Look through the entries below and return all lines including the word "cdots".

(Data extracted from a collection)
>>>>>

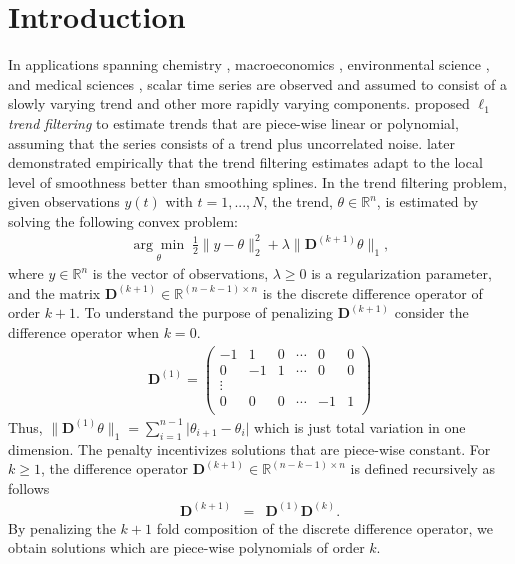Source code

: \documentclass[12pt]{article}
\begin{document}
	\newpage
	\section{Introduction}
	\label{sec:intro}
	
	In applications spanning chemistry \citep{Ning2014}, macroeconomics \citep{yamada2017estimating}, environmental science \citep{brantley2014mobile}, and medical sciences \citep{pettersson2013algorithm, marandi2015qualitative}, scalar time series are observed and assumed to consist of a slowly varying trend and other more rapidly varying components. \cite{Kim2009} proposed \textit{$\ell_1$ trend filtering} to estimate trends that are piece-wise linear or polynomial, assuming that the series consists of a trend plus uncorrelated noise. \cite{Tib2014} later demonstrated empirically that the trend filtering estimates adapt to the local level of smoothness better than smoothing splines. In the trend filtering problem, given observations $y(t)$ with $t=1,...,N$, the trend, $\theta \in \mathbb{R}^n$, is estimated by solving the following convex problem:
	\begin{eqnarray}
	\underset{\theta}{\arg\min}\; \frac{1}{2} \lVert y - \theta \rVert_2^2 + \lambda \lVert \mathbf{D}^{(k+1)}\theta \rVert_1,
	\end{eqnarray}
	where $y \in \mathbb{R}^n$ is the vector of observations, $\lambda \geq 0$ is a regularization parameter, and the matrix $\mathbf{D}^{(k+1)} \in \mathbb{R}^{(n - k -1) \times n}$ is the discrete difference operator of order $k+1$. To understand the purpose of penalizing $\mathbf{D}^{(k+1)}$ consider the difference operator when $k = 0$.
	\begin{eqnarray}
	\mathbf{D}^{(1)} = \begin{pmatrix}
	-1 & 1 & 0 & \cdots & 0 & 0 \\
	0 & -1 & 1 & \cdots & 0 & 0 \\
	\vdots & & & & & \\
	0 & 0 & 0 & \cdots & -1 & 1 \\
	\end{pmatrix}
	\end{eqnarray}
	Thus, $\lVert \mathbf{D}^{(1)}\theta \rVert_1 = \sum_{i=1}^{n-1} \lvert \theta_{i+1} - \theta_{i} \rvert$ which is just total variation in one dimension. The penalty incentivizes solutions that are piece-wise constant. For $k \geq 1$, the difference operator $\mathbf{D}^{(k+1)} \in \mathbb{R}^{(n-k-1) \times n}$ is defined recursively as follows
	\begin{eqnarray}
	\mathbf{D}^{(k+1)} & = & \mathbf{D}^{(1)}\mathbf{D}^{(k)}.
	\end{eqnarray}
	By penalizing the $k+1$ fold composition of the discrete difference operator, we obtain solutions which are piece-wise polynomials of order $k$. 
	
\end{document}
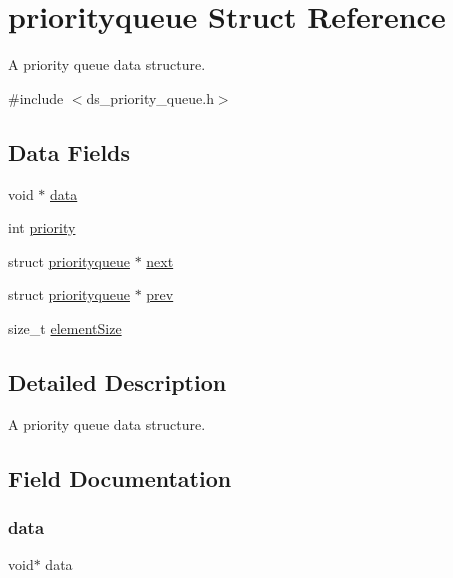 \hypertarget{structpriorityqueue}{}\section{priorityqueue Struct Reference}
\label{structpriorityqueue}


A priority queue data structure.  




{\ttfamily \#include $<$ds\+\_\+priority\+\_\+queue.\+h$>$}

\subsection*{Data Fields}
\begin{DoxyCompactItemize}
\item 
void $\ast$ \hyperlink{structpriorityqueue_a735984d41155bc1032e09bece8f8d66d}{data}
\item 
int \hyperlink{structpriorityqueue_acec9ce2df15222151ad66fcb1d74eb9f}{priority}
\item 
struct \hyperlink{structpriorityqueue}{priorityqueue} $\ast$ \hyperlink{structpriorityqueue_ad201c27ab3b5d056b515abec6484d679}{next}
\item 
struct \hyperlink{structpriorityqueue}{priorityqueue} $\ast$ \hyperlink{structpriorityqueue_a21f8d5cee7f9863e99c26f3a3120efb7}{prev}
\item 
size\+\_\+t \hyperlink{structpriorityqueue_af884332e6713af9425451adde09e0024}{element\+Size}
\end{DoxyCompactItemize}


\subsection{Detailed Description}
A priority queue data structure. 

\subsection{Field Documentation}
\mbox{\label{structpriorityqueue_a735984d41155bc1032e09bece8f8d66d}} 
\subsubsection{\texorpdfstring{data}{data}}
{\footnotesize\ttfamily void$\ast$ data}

<<<<<

TASK RESULT:
	-1 & 1 & 0 & \cdots & 0 & 0 \\
	0 & -1 & 1 & \cdots & 0 & 0 \\
	0 & 0 & 0 & \cdots & -1 & 1 \\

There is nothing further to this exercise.